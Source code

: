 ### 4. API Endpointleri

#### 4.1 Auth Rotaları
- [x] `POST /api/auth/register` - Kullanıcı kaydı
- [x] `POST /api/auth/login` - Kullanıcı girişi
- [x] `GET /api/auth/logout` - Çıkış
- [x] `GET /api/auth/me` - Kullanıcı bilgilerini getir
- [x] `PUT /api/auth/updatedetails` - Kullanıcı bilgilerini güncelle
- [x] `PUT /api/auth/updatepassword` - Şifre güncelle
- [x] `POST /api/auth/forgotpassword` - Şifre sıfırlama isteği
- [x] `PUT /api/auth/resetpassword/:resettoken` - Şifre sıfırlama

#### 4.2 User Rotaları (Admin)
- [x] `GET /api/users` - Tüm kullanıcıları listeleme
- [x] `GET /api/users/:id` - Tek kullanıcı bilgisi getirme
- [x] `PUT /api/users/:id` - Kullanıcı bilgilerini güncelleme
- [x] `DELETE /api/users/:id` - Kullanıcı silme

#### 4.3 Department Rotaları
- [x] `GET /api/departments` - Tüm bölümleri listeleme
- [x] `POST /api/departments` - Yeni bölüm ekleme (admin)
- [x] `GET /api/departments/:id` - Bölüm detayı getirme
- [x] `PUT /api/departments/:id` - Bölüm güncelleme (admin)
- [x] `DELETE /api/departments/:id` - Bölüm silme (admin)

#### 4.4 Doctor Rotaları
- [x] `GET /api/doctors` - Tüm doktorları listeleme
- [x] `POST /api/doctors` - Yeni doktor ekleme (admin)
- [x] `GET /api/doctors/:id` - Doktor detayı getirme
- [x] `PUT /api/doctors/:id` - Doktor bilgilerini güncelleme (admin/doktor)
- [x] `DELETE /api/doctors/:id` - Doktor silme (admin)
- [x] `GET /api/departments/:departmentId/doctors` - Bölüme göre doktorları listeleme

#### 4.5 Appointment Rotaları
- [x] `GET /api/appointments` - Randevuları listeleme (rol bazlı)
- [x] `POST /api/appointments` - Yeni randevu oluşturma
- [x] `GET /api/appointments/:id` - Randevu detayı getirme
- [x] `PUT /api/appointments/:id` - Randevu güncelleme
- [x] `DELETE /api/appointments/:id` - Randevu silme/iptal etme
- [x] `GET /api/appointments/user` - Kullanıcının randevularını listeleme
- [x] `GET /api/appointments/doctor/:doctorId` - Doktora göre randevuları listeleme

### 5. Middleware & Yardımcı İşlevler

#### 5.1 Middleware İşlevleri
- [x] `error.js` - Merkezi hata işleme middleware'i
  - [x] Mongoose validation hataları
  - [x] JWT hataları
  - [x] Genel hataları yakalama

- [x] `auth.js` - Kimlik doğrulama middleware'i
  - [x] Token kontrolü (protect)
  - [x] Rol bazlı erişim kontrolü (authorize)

============================================================

Every line in the data above that includes the word "silme" should be copied.

- [x] `DELETE /api/users/:id` - Kullanıcı silme
- [x] `DELETE /api/departments/:id` - Bölüm silme (admin)
- [x] `DELETE /api/doctors/:id` - Doktor silme (admin)
- [x] `DELETE /api/appointments/:id` - Randevu silme/iptal etme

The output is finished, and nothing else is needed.